Task directions →
Repeat every line of the data exactly; no picture belongs in the copy.

Collected data

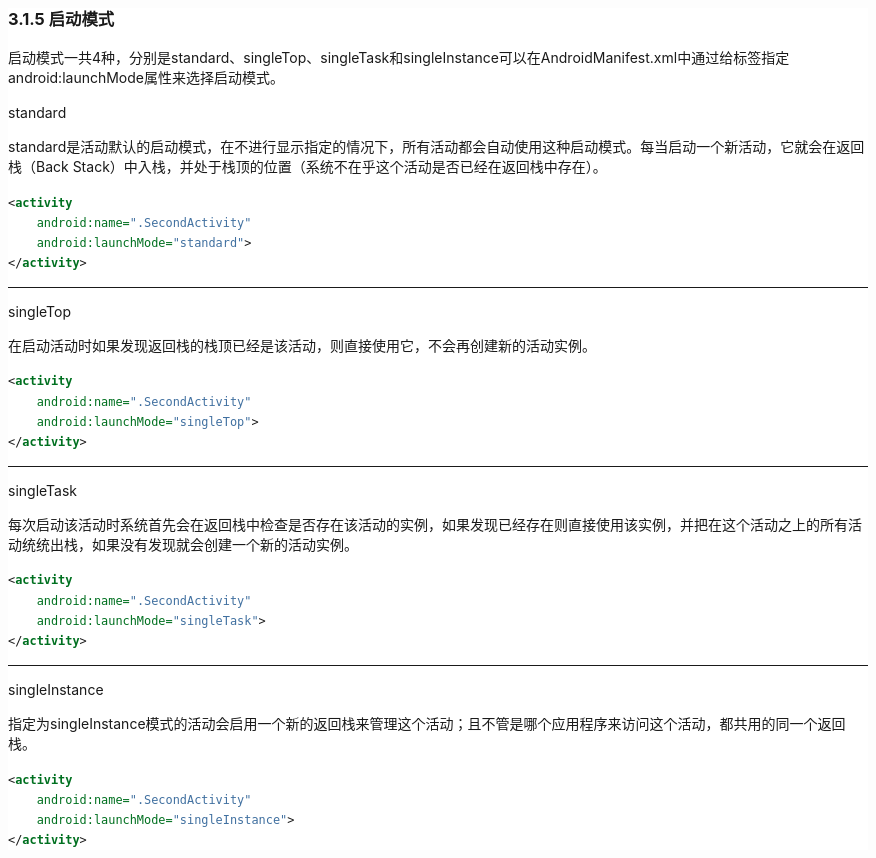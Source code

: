 
### 3.1.5 启动模式

​	启动模式一共4种，分别是standard、singleTop、singleTask和singleInstance可以在AndroidManifest.xml中通过给<activity>标签指定android:launchMode属性来选择启动模式。



standard

​	standard是活动默认的启动模式，在不进行显示指定的情况下，所有活动都会自动使用这种启动模式。每当启动一个新活动，它就会在返回栈（Back Stack）中入栈，并处于栈顶的位置（系统不在乎这个活动是否已经在返回栈中存在）。

```xml
<activity
	android:name=".SecondActivity"
    android:launchMode="standard">
</activity>
```



------



singleTop

​	在启动活动时如果发现返回栈的栈顶已经是该活动，则直接使用它，不会再创建新的活动实例。

```xml
<activity
	android:name=".SecondActivity"
    android:launchMode="singleTop">
</activity>
```



------



singleTask

​	每次启动该活动时系统首先会在返回栈中检查是否存在该活动的实例，如果发现已经存在则直接使用该实例，并把在这个活动之上的所有活动统统出栈，如果没有发现就会创建一个新的活动实例。

```xml
<activity
	android:name=".SecondActivity"
    android:launchMode="singleTask">
</activity>
```



------



singleInstance

指定为singleInstance模式的活动会启用一个新的返回栈来管理这个活动；且不管是哪个应用程序来访问这个活动，都共用的同一个返回栈。

```xml
<activity
	android:name=".SecondActivity"
    android:launchMode="singleInstance">
</activity>
```
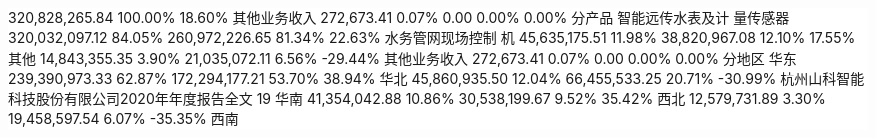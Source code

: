 320,828,265.84
100.00%
18.60%
其他业务收入
272,673.41
0.07%
0.00
0.00%
0.00%
分产品
智能远传水表及计
量传感器
320,032,097.12
84.05%
260,972,226.65
81.34%
22.63%
水务管网现场控制
机
45,635,175.51
11.98%
38,820,967.08
12.10%
17.55%
其他
14,843,355.35
3.90%
21,035,072.11
6.56%
-29.44%
其他业务收入
272,673.41
0.07%
0.00
0.00%
0.00%
分地区
华东
239,390,973.33
62.87%
172,294,177.21
53.70%
38.94%
华北
45,860,935.50
12.04%
66,455,533.25
20.71%
-30.99%
杭州山科智能科技股份有限公司2020年年度报告全文
19
华南
41,354,042.88
10.86%
30,538,199.67
9.52%
35.42%
西北
12,579,731.89
3.30%
19,458,597.54
6.07%
-35.35%
西南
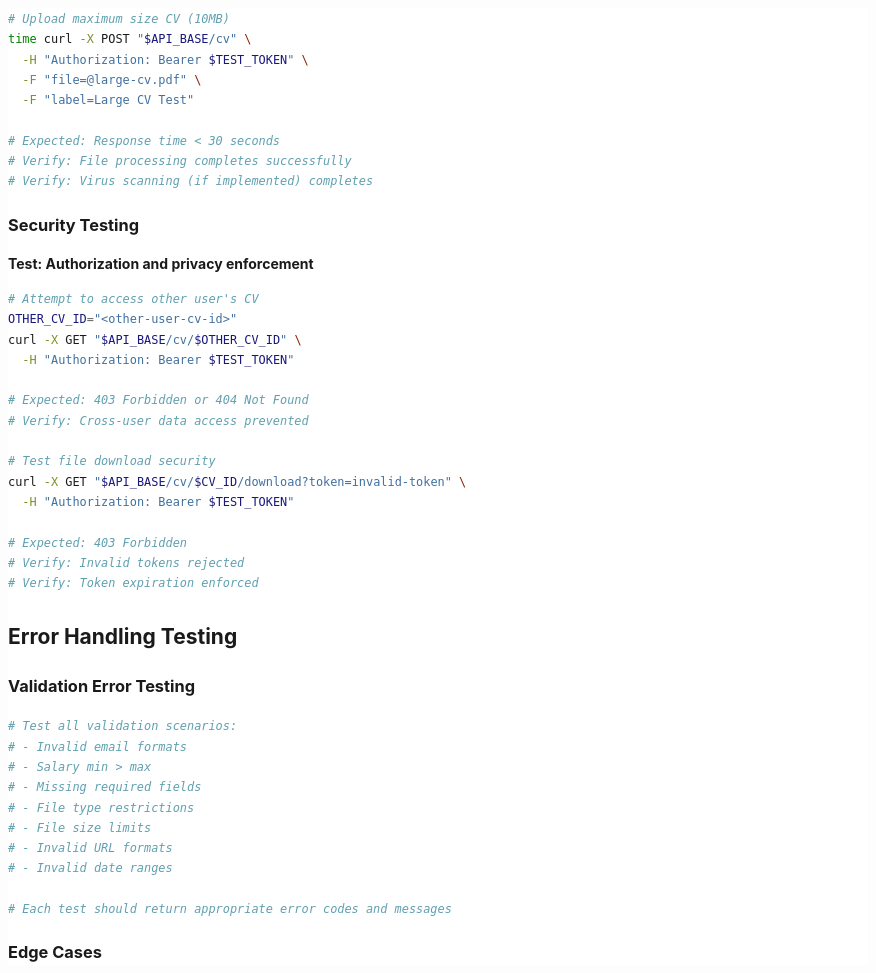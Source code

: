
 ```bash
# Upload maximum size CV (10MB)
time curl -X POST "$API_BASE/cv" \
  -H "Authorization: Bearer $TEST_TOKEN" \
  -F "file=@large-cv.pdf" \
  -F "label=Large CV Test"

# Expected: Response time < 30 seconds
# Verify: File processing completes successfully
# Verify: Virus scanning (if implemented) completes
```

### Security Testing

**Test: Authorization and privacy enforcement**

```bash
# Attempt to access other user's CV
OTHER_CV_ID="<other-user-cv-id>"
curl -X GET "$API_BASE/cv/$OTHER_CV_ID" \
  -H "Authorization: Bearer $TEST_TOKEN"

# Expected: 403 Forbidden or 404 Not Found
# Verify: Cross-user data access prevented

# Test file download security
curl -X GET "$API_BASE/cv/$CV_ID/download?token=invalid-token" \
  -H "Authorization: Bearer $TEST_TOKEN"

# Expected: 403 Forbidden
# Verify: Invalid tokens rejected
# Verify: Token expiration enforced
```

## Error Handling Testing

### Validation Error Testing

```bash
# Test all validation scenarios:
# - Invalid email formats
# - Salary min > max
# - Missing required fields
# - File type restrictions
# - File size limits
# - Invalid URL formats
# - Invalid date ranges

# Each test should return appropriate error codes and messages
```

### Edge Cases
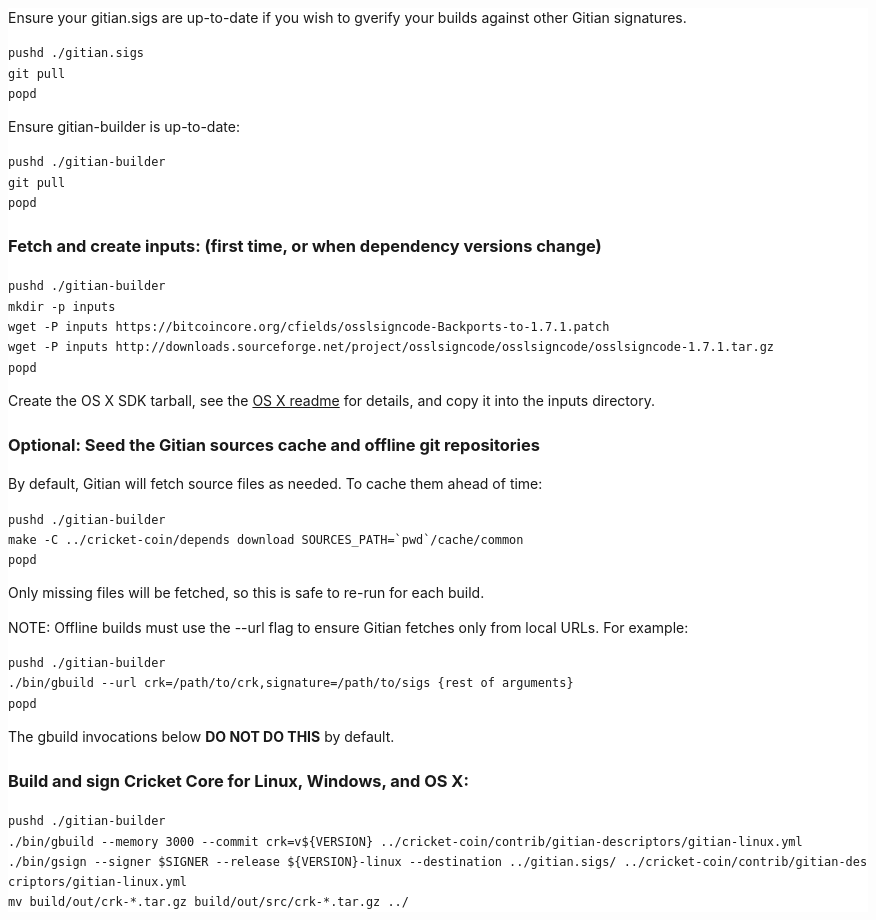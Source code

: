 Ensure your gitian.sigs are up-to-date if you wish to gverify your builds against other Gitian signatures.

    pushd ./gitian.sigs
    git pull
    popd

Ensure gitian-builder is up-to-date:

    pushd ./gitian-builder
    git pull
    popd

### Fetch and create inputs: (first time, or when dependency versions change)

    pushd ./gitian-builder
    mkdir -p inputs
    wget -P inputs https://bitcoincore.org/cfields/osslsigncode-Backports-to-1.7.1.patch
    wget -P inputs http://downloads.sourceforge.net/project/osslsigncode/osslsigncode/osslsigncode-1.7.1.tar.gz
    popd

Create the OS X SDK tarball, see the [OS X readme](README_osx.md) for details, and copy it into the inputs directory.

### Optional: Seed the Gitian sources cache and offline git repositories

By default, Gitian will fetch source files as needed. To cache them ahead of time:

    pushd ./gitian-builder
    make -C ../cricket-coin/depends download SOURCES_PATH=`pwd`/cache/common
    popd

Only missing files will be fetched, so this is safe to re-run for each build.

NOTE: Offline builds must use the --url flag to ensure Gitian fetches only from local URLs. For example:

    pushd ./gitian-builder
    ./bin/gbuild --url crk=/path/to/crk,signature=/path/to/sigs {rest of arguments}
    popd

The gbuild invocations below <b>DO NOT DO THIS</b> by default.

### Build and sign Cricket Core for Linux, Windows, and OS X:

    pushd ./gitian-builder
    ./bin/gbuild --memory 3000 --commit crk=v${VERSION} ../cricket-coin/contrib/gitian-descriptors/gitian-linux.yml
    ./bin/gsign --signer $SIGNER --release ${VERSION}-linux --destination ../gitian.sigs/ ../cricket-coin/contrib/gitian-descriptors/gitian-linux.yml
    mv build/out/crk-*.tar.gz build/out/src/crk-*.tar.gz ../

The completed task →
Source code

: 
### 3.1.5 启动模式

​	启动模式一共4种，分别是standard、singleTop、singleTask和singleInstance可以在AndroidManifest.xml中通过给<activity>标签指定android:launchMode属性来选择启动模式。



standard

​	standard是活动默认的启动模式，在不进行显示指定的情况下，所有活动都会自动使用这种启动模式。每当启动一个新活动，它就会在返回栈（Back Stack）中入栈，并处于栈顶的位置（系统不在乎这个活动是否已经在返回栈中存在）。

```xml
<activity
	android:name=".SecondActivity"
    android:launchMode="standard">
</activity>
```



------



singleTop

​	在启动活动时如果发现返回栈的栈顶已经是该活动，则直接使用它，不会再创建新的活动实例。

```xml
<activity
	android:name=".SecondActivity"
    android:launchMode="singleTop">
</activity>
```



------



singleTask

​	每次启动该活动时系统首先会在返回栈中检查是否存在该活动的实例，如果发现已经存在则直接使用该实例，并把在这个活动之上的所有活动统统出栈，如果没有发现就会创建一个新的活动实例。

```xml
<activity
	android:name=".SecondActivity"
    android:launchMode="singleTask">
</activity>
```



------



singleInstance

指定为singleInstance模式的活动会启用一个新的返回栈来管理这个活动；且不管是哪个应用程序来访问这个活动，都共用的同一个返回栈。

```xml
<activity
	android:name=".SecondActivity"
    android:launchMode="singleInstance">
</activity>
```
Source code

: 320,828,265.84
100.00%
18.60%
其他业务收入
272,673.41
0.07%
0.00
0.00%
0.00%
分产品
智能远传水表及计
量传感器
320,032,097.12
84.05%
260,972,226.65
81.34%
22.63%
水务管网现场控制
机
45,635,175.51
11.98%
38,820,967.08
12.10%
17.55%
其他
14,843,355.35
3.90%
21,035,072.11
6.56%
-29.44%
其他业务收入
272,673.41
0.07%
0.00
0.00%
0.00%
分地区
华东
239,390,973.33
62.87%
172,294,177.21
53.70%
38.94%
华北
45,860,935.50
12.04%
66,455,533.25
20.71%
-30.99%
杭州山科智能科技股份有限公司2020年年度报告全文
19
华南
41,354,042.88
10.86%
30,538,199.67
9.52%
35.42%
西北
12,579,731.89
3.30%
19,458,597.54
6.07%
-35.35%
西南
Source code

:
 ```bash
# Upload maximum size CV (10MB)
time curl -X POST "$API_BASE/cv" \
  -H "Authorization: Bearer $TEST_TOKEN" \
  -F "file=@large-cv.pdf" \
  -F "label=Large CV Test"

# Expected: Response time < 30 seconds
# Verify: File processing completes successfully
# Verify: Virus scanning (if implemented) completes
```

### Security Testing

**Test: Authorization and privacy enforcement**

```bash
# Attempt to access other user's CV
OTHER_CV_ID="<other-user-cv-id>"
curl -X GET "$API_BASE/cv/$OTHER_CV_ID" \
  -H "Authorization: Bearer $TEST_TOKEN"

# Expected: 403 Forbidden or 404 Not Found
# Verify: Cross-user data access prevented

# Test file download security
curl -X GET "$API_BASE/cv/$CV_ID/download?token=invalid-token" \
  -H "Authorization: Bearer $TEST_TOKEN"

# Expected: 403 Forbidden
# Verify: Invalid tokens rejected
# Verify: Token expiration enforced
```

## Error Handling Testing

### Validation Error Testing

```bash
# Test all validation scenarios:
# - Invalid email formats
# - Salary min > max
# - Missing required fields
# - File type restrictions
# - File size limits
# - Invalid URL formats
# - Invalid date ranges

# Each test should return appropriate error codes and messages
```

### Edge Cases
Source code

: Ensure your gitian.sigs are up-to-date if you wish to gverify your builds against other Gitian signatures.

    pushd ./gitian.sigs
    git pull
    popd

Ensure gitian-builder is up-to-date:

    pushd ./gitian-builder
    git pull
    popd

### Fetch and create inputs: (first time, or when dependency versions change)

    pushd ./gitian-builder
    mkdir -p inputs
    wget -P inputs https://bitcoincore.org/cfields/osslsigncode-Backports-to-1.7.1.patch
    wget -P inputs http://downloads.sourceforge.net/project/osslsigncode/osslsigncode/osslsigncode-1.7.1.tar.gz
    popd

Create the OS X SDK tarball, see the [OS X readme](README_osx.md) for details, and copy it into the inputs directory.

### Optional: Seed the Gitian sources cache and offline git repositories

By default, Gitian will fetch source files as needed. To cache them ahead of time:

    pushd ./gitian-builder
    make -C ../cricket-coin/depends download SOURCES_PATH=`pwd`/cache/common
    popd

Only missing files will be fetched, so this is safe to re-run for each build.

NOTE: Offline builds must use the --url flag to ensure Gitian fetches only from local URLs. For example:

    pushd ./gitian-builder
    ./bin/gbuild --url crk=/path/to/crk,signature=/path/to/sigs {rest of arguments}
    popd

The gbuild invocations below <b>DO NOT DO THIS</b> by default.

### Build and sign Cricket Core for Linux, Windows, and OS X:

    pushd ./gitian-builder
    ./bin/gbuild --memory 3000 --commit crk=v${VERSION} ../cricket-coin/contrib/gitian-descriptors/gitian-linux.yml
    ./bin/gsign --signer $SIGNER --release ${VERSION}-linux --destination ../gitian.sigs/ ../cricket-coin/contrib/gitian-descriptors/gitian-linux.yml
    mv build/out/crk-*.tar.gz build/out/src/crk-*.tar.gz ../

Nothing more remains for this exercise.